The Income Tax department’s raids on the offices of the Independent and Public Spirited Media Foundation, non-governmental organisation Oxfam India in Bengaluru and the Centre for Policy Research think tank in Delhi is an assault on independent journalism and research, a digital media collective said on Thursday.
The Digipub News India Foundation, an 11-member digital-only news association, said that raids show “how petrified our government is of independent media”. Scroll.in is among the founding members of the association.
On Wednesday, Income Tax officials raided the offices of the Centre for Policy Research, Oxfam India and the Independent and Public Spirited Media Foundation. The department did not issue a statement on the reasons for the raids, but unidentified officials told The New Indian Express that the authorities checked receipts of funds received through the Foreign Contributions Regulation Act.
Digipub said on Thursday that it “strongly condemns” the raids and called on the Income Tax Department to state the reasons behind the actions.
The media collective noted that this was not the first time that such raids have been carried out in recent years.
“Without any clarity on allegations or evidence, Income Tax teams are being used to intimidate and harass organisations involved in public service journalism,” it said. “This is a brazen waste of human resources and of the efforts of government officials who have joined the service to add value to India’s administrative mechanism.”
Digipub noted that the Independent and Public Spirited Media Foundation supports several digital media platforms, and said that such platforms are “desperately needed in the bleak news media landscape”. It also said that the data provided by Centre for Policy Research and Oxfam gives insight into socio-economic matters. “All this is important for a healthy democracy,” the media collective said.
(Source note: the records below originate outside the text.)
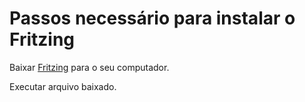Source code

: # Passos necessário para instalar o Fritzing

Baixar [Fritzing](http://fritzing.org/download/)  para o seu computador.

Executar arquivo baixado.


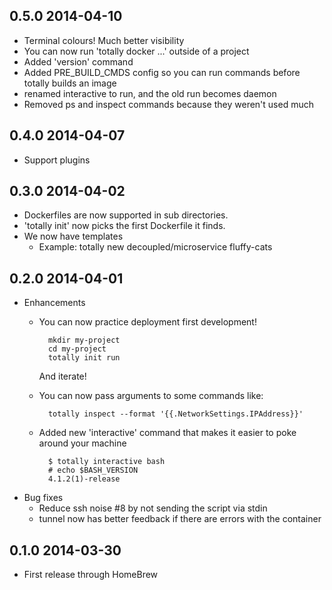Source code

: 0.5.0 2014-04-10
----------------
- Terminal colours! Much better visibility
- You can now run 'totally docker ...' outside of a project
- Added 'version' command
- Added PRE_BUILD_CMDS config so you can run commands before totally builds an image
- renamed interactive to run, and the old run becomes daemon
- Removed ps and inspect commands because they weren't used much

0.4.0 2014-04-07
----------------
- Support plugins

0.3.0 2014-04-02
----------------
- Dockerfiles are now supported in sub directories. 
- 'totally init' now picks the first Dockerfile it finds.
- We now have templates
	- Example: totally new decoupled/microservice fluffy-cats

0.2.0 2014-04-01
----------------
- Enhancements
	- You can now practice deployment first development!

			mkdir my-project
			cd my-project 
			totally init run

		And iterate!
	- You can now pass arguments to some commands like:

			totally inspect --format '{{.NetworkSettings.IPAddress}}'
	- Added new 'interactive' command that makes it easier to poke around your machine

			$ totally interactive bash
			# echo $BASH_VERSION
			4.1.2(1)-release
- Bug fixes
	- Reduce ssh noise #8 by not sending the script via stdin
	- tunnel now has better feedback if there are errors with the container

0.1.0 2014-03-30
----------------
- First release through HomeBrew

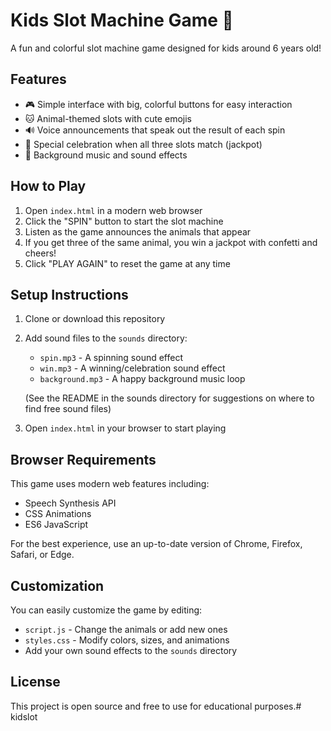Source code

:# Kids Slot Machine Game 🎰

A fun and colorful slot machine game designed for kids around 6 years old!

## Features

- 🎮 Simple interface with big, colorful buttons for easy interaction
- 🐱 Animal-themed slots with cute emojis
- 🔊 Voice announcements that speak out the result of each spin
- 🎉 Special celebration when all three slots match (jackpot)
- 🎵 Background music and sound effects

## How to Play

1. Open `index.html` in a modern web browser
2. Click the "SPIN" button to start the slot machine
3. Listen as the game announces the animals that appear
4. If you get three of the same animal, you win a jackpot with confetti and cheers!
5. Click "PLAY AGAIN" to reset the game at any time

## Setup Instructions

1. Clone or download this repository
2. Add sound files to the `sounds` directory:
   - `spin.mp3` - A spinning sound effect
   - `win.mp3` - A winning/celebration sound effect
   - `background.mp3` - A happy background music loop
   
   (See the README in the sounds directory for suggestions on where to find free sound files)
3. Open `index.html` in your browser to start playing

## Browser Requirements

This game uses modern web features including:
- Speech Synthesis API
- CSS Animations
- ES6 JavaScript

For the best experience, use an up-to-date version of Chrome, Firefox, Safari, or Edge.

## Customization

You can easily customize the game by editing:
- `script.js` - Change the animals or add new ones
- `styles.css` - Modify colors, sizes, and animations
- Add your own sound effects to the `sounds` directory

## License

This project is open source and free to use for educational purposes.# kidslot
On Wednesday, the Income Tax Department also carried out searches at more than 100 locations across several states to ostensibly crack down on financial improprieties by registered unrecognised political parties, The Indian Express reported.
The number of such parties have more than doubled between 2011-’21, from 1,112 in 2010 to 2,796 in 2021, according to the Association of Democratic reforms reports.
Presently, only close to 2% of 2,858 registered political parties are recognised.
The Election Commission has reported that the majority of them do not adhere to statutory compliances, such as filing documents related to funding and taxation, among others.